Thursday, September 12, 2019
Out of This World
Little did Galileo, 17th century astronomer, suspect that someday, Jimmy Donut would know more than he did about Saturn's rings - which he discovered in 1610.
Stop me if you heard this already, but after five nervous months out of work, I was hired - yea! - by a Westinghouse subsidiary, itself under contract to the U.S. Department of Energy.
This was our primary facility for making the fissile material for nuclear bombs during the Cold War. Locals called it, "the bomb plant." Of course.
It was 1991, on a site with 25,000 employees spread over 300 square miles.
Day 1: Our news magazine editor was on the other end of the line. "I want a story on the HB line," she said, as if I had a clue what that was. "Okay, sure," I answered. Gulp!
Somehow, I stumbled onto a guy who could coach me up. Here is the first paragraph of my first article:
"Plutonium-238 oxide in 216 capsules will power three generators, without which the Cassini orbiter and Saturn moon probe could not gather and transmit information (back to Earth). Pu-238 oxide is lightweight, as hot as the surface of a 100-watt light bulb and has a half-life of about 88 years."

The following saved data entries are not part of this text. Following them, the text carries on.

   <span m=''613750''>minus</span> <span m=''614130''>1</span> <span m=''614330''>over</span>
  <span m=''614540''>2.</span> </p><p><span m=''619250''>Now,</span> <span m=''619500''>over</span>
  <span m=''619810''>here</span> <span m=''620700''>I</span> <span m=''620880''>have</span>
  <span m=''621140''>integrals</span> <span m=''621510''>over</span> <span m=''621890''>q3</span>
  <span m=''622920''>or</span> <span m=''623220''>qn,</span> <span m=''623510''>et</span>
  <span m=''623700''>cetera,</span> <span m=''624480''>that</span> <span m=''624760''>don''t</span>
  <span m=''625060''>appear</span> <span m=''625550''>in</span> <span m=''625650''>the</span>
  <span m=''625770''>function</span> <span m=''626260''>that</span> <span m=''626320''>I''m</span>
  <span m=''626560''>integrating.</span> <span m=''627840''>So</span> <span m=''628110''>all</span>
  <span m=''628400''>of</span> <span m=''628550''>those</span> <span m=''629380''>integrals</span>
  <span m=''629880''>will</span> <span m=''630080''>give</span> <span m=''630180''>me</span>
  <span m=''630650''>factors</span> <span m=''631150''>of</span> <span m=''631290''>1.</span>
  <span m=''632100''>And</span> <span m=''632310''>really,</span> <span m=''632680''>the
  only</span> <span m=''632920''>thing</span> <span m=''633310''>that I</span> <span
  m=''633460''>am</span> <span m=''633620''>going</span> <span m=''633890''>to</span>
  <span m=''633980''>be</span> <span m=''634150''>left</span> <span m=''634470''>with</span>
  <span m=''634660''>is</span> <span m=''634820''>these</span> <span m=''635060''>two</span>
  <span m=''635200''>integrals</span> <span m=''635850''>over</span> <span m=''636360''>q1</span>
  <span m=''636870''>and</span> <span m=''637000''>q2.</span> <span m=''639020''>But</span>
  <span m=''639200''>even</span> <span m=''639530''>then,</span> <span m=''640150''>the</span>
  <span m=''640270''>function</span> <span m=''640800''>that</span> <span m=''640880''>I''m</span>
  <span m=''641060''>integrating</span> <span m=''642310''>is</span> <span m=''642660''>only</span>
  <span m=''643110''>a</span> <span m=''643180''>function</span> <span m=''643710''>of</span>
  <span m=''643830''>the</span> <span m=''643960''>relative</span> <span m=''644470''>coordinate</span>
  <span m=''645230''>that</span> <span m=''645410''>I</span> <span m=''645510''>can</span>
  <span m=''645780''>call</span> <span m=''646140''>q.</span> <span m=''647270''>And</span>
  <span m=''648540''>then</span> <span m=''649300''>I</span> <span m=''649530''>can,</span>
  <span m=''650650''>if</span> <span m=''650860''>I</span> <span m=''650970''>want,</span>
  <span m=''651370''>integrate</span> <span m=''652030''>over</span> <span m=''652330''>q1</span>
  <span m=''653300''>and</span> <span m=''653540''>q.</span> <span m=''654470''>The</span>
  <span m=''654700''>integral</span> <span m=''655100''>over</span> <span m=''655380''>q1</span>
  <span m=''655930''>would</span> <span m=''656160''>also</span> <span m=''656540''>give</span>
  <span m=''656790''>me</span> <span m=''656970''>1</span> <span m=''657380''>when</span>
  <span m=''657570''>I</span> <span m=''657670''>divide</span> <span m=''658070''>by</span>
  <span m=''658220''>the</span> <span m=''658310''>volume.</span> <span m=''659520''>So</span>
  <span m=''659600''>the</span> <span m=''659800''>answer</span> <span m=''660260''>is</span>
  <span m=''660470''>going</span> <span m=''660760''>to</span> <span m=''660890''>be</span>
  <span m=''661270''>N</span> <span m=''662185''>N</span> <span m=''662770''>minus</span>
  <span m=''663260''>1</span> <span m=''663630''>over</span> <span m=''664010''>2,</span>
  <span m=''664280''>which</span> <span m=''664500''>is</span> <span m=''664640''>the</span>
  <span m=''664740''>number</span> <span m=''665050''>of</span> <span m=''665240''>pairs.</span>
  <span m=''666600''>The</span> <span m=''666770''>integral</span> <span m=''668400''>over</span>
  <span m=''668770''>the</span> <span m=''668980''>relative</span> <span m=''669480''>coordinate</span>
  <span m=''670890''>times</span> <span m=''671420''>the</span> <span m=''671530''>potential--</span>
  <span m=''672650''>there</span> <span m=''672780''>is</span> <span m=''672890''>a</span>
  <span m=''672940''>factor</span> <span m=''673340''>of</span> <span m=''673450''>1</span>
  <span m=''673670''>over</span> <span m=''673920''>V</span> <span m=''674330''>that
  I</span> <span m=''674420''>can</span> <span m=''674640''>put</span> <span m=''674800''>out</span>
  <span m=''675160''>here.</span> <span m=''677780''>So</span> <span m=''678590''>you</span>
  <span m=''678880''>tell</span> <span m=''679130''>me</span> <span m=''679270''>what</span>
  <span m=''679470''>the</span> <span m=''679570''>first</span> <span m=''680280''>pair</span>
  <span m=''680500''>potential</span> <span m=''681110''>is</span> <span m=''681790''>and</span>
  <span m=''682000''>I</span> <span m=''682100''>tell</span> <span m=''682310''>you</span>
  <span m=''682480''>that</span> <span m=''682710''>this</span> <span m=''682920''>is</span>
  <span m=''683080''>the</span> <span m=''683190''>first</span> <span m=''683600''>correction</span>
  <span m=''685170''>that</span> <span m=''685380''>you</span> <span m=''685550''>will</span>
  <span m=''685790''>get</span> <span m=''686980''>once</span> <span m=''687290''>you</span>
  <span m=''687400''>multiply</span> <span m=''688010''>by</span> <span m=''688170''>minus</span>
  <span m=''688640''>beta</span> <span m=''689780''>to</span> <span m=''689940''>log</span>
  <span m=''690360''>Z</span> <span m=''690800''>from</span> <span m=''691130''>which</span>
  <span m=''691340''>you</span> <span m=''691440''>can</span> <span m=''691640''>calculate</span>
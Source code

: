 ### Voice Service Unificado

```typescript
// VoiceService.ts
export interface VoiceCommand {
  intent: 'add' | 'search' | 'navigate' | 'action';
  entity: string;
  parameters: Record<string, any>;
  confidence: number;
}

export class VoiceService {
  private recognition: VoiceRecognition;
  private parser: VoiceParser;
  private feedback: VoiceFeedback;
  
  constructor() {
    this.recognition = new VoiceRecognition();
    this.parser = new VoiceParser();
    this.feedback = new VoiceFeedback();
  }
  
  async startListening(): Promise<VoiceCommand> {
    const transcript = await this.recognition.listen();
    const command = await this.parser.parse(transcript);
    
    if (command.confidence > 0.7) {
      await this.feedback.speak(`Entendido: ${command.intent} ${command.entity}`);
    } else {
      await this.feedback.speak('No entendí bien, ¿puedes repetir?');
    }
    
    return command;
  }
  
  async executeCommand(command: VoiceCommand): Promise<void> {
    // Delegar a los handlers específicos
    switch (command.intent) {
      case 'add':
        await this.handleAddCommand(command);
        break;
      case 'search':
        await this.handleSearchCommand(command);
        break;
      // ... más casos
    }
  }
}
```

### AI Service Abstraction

The rest of the article got into the weeds of the HB line process. Thought this was just a bomb plant!
The $4 billion NASA mission, named for late astronomers Cassini and Huygens, launched in 1997 and orbited Saturn until 2017. Without Pu-238, there could be no mission.

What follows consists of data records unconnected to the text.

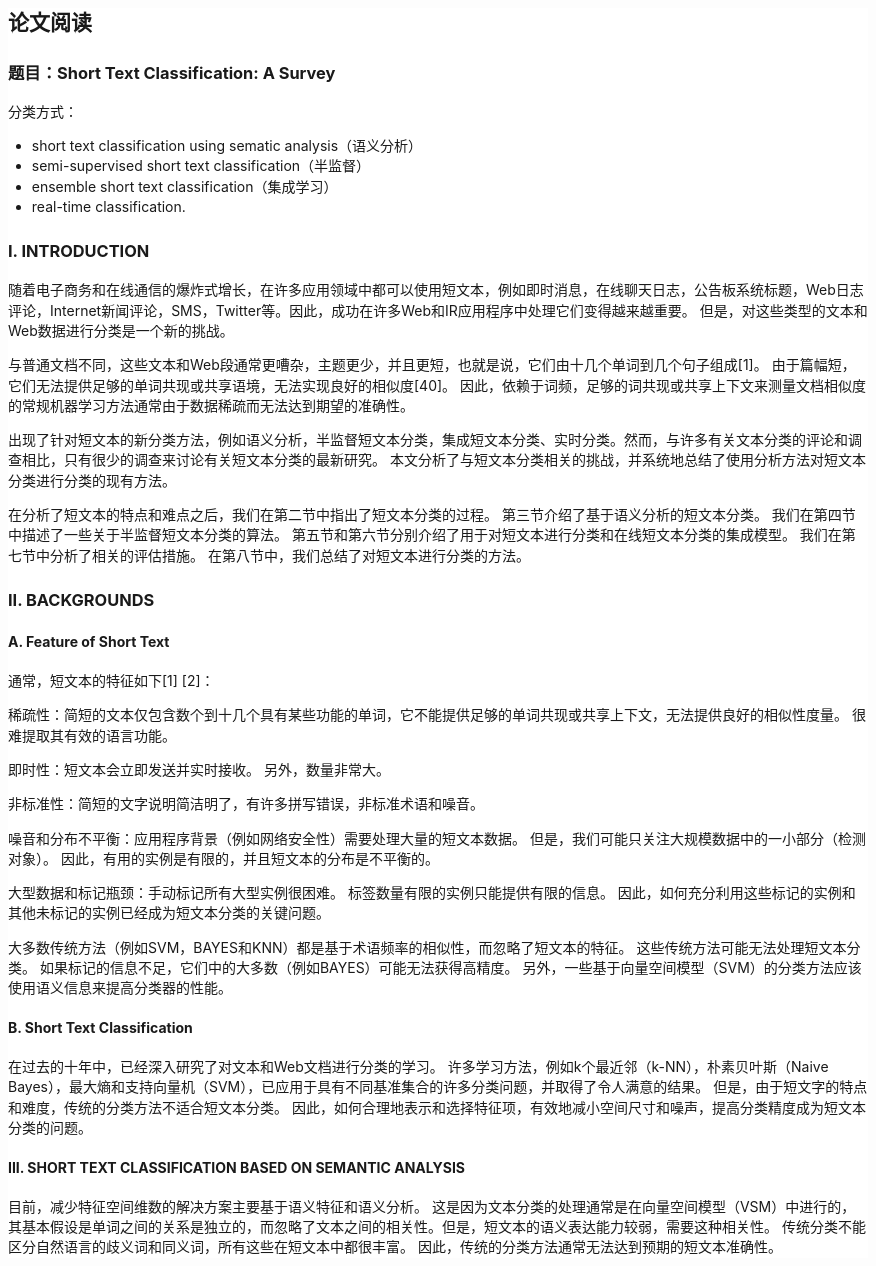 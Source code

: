 


## 论文阅读

### 题目：Short Text Classification: A Survey

分类方式：

* short text classification using sematic analysis（语义分析）
* semi-supervised short text classification（半监督）
* ensemble short text classification（集成学习）
* real-time classification.

### I. INTRODUCTION

随着电子商务和在线通信的爆炸式增长，在许多应用领域中都可以使用短文本，例如即时消息，在线聊天日志，公告板系统标题，Web日志评论，Internet新闻评论，SMS，Twitter等。因此，成功在许多Web和IR应用程序中处理它们变得越来越重要。 但是，对这些类型的文本和Web数据进行分类是一个新的挑战。

与普通文档不同，这些文本和Web段通常更嘈杂，主题更少，并且更短，也就是说，它们由十几个单词到几个句子组成[1]。 由于篇幅短，它们无法提供足够的单词共现或共享语境，无法实现良好的相似度[40]。 因此，依赖于词频，足够的词共现或共享上下文来测量文档相似度的常规机器学习方法通常由于数据稀疏而无法达到期望的准确性。

出现了针对短文本的新分类方法，例如语义分析，半监督短文本分类，集成短文本分类、实时分类。然而，与许多有关文本分类的评论和调查相比，只有很少的调查来讨论有关短文本分类的最新研究。 本文分析了与短文本分类相关的挑战，并系统地总结了使用分析方法对短文本分类进行分类的现有方法。

在分析了短文本的特点和难点之后，我们在第二节中指出了短文本分类的过程。 第三节介绍了基于语义分析的短文本分类。 我们在第四节中描述了一些关于半监督短文本分类的算法。 第五节和第六节分别介绍了用于对短文本进行分类和在线短文本分类的集成模型。 我们在第七节中分析了相关的评估措施。 在第八节中，我们总结了对短文本进行分类的方法。

### II. BACKGROUNDS

#### A. Feature of Short Text

通常，短文本的特征如下[1] [2]：

稀疏性：简短的文本仅包含数个到十几个具有某些功能的单词，它不能提供足够的单词共现或共享上下文，无法提供良好的相似性度量。 很难提取其有效的语言功能。

即时性：短文本会立即发送并实时接收。 另外，数量非常大。

非标准性：简短的文字说明简洁明了，有许多拼写错误，非标准术语和噪音。

噪音和分布不平衡：应用程序背景（例如网络安全性）需要处理大量的短文本数据。 但是，我们可能只关注大规模数据中的一小部分（检测对象）。 因此，有用的实例是有限的，并且短文本的分布是不平衡的。

大型数据和标记瓶颈：手动标记所有大型实例很困难。 标签数量有限的实例只能提供有限的信息。 因此，如何充分利用这些标记的实例和其他未标记的实例已经成为短文本分类的关键问题。

大多数传统方法（例如SVM，BAYES和KNN）都是基于术语频率的相似性，而忽略了短文本的特征。 这些传统方法可能无法处理短文本分类。 如果标记的信息不足，它们中的大多数（例如BAYES）可能无法获得高精度。 另外，一些基于向量空间模型（SVM）的分类方法应该使用语义信息来提高分类器的性能。

#### B. Short Text Classification

在过去的十年中，已经深入研究了对文本和Web文档进行分类的学习。 许多学习方法，例如k个最近邻（k-NN），朴素贝叶斯（Naive Bayes），最大熵和支持向量机（SVM），已应用于具有不同基准集合的许多分类问题，并取得了令人满意的结果。 但是，由于短文字的特点和难度，传统的分类方法不适合短文本分类。 因此，如何合理地表示和选择特征项，有效地减小空间尺寸和噪声，提高分类精度成为短文本分类的问题。

#### III. SHORT TEXT CLASSIFICATION BASED ON SEMANTIC ANALYSIS

目前，减少特征空间维数的解决方案主要基于语义特征和语义分析。 这是因为文本分类的处理通常是在向量空间模型（VSM）中进行的，其基本假设是单词之间的关系是独立的，而忽略了文本之间的相关性。但是，短文本的语义表达能力较弱，需要这种相关性。 传统分类不能区分自然语言的歧义词和同义词，所有这些在短文本中都很丰富。 因此，传统的分类方法通常无法达到预期的短文本准确性。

Saturn is the second largest planet, basically hydrogen and helium gases, with eight rings of ice. The largest ring's circumference is greater than the distance from Earth to the moon, > 238 thousand miles. (Hmmmm...plutonium-238, and 238 thousand miles!)
NASA's probe traveled 792 million miles to Saturn, which is 95 times larger than Earth. And now, without the benefit of Pu-238, we transmit this data: Back tomorrow.